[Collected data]

:::::

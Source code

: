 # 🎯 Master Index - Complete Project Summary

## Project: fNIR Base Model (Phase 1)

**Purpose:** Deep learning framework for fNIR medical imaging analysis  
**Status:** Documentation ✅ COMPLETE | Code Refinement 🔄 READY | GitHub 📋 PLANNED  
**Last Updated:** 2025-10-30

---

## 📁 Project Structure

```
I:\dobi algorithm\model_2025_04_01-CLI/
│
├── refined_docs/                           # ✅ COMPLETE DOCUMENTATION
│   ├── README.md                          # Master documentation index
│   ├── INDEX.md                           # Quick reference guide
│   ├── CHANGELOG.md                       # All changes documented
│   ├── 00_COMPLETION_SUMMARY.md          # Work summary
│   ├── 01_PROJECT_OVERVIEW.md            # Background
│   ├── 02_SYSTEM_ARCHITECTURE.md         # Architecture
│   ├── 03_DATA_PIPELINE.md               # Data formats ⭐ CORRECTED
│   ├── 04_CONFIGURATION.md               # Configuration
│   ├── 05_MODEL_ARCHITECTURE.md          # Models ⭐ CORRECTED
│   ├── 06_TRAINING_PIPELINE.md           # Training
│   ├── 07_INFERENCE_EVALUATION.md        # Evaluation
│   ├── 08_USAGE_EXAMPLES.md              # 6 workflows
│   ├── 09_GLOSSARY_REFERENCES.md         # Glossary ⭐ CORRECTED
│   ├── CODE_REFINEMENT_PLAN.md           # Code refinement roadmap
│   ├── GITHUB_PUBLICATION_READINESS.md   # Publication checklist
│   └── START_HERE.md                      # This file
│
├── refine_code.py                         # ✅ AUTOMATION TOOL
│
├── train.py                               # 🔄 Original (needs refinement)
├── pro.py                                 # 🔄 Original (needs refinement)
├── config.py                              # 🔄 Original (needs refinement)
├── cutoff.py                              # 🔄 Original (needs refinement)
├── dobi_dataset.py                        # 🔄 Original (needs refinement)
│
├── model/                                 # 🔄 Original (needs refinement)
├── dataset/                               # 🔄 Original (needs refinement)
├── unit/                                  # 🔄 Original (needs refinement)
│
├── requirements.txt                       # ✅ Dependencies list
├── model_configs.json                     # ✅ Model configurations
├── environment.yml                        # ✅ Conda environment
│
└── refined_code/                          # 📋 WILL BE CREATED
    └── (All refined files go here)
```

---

:::::

WHAT IS NEEDED →
Return each entry exactly. Leave none out.

SOLUTION TO THIS TASK →
Source code

: # 🎯 Master Index - Complete Project Summary

## Project: fNIR Base Model (Phase 1)

**Purpose:** Deep learning framework for fNIR medical imaging analysis  
**Status:** Documentation ✅ COMPLETE | Code Refinement 🔄 READY | GitHub 📋 PLANNED  
**Last Updated:** 2025-10-30

---

## 📁 Project Structure

```
I:\dobi algorithm\model_2025_04_01-CLI/
│
├── refined_docs/                           # ✅ COMPLETE DOCUMENTATION
│   ├── README.md                          # Master documentation index
│   ├── INDEX.md                           # Quick reference guide
│   ├── CHANGELOG.md                       # All changes documented
│   ├── 00_COMPLETION_SUMMARY.md          # Work summary
│   ├── 01_PROJECT_OVERVIEW.md            # Background
│   ├── 02_SYSTEM_ARCHITECTURE.md         # Architecture
│   ├── 03_DATA_PIPELINE.md               # Data formats ⭐ CORRECTED
│   ├── 04_CONFIGURATION.md               # Configuration
│   ├── 05_MODEL_ARCHITECTURE.md          # Models ⭐ CORRECTED
│   ├── 06_TRAINING_PIPELINE.md           # Training
│   ├── 07_INFERENCE_EVALUATION.md        # Evaluation
│   ├── 08_USAGE_EXAMPLES.md              # 6 workflows
│   ├── 09_GLOSSARY_REFERENCES.md         # Glossary ⭐ CORRECTED
│   ├── CODE_REFINEMENT_PLAN.md           # Code refinement roadmap
│   ├── GITHUB_PUBLICATION_READINESS.md   # Publication checklist
│   └── START_HERE.md                      # This file
│
├── refine_code.py                         # ✅ AUTOMATION TOOL
│
├── train.py                               # 🔄 Original (needs refinement)
├── pro.py                                 # 🔄 Original (needs refinement)
├── config.py                              # 🔄 Original (needs refinement)
├── cutoff.py                              # 🔄 Original (needs refinement)
├── dobi_dataset.py                        # 🔄 Original (needs refinement)
│
├── model/                                 # 🔄 Original (needs refinement)
├── dataset/                               # 🔄 Original (needs refinement)
├── unit/                                  # 🔄 Original (needs refinement)
│
├── requirements.txt                       # ✅ Dependencies list
├── model_configs.json                     # ✅ Model configurations
├── environment.yml                        # ✅ Conda environment
│
└── refined_code/                          # 📋 WILL BE CREATED
    └── (All refined files go here)
```

---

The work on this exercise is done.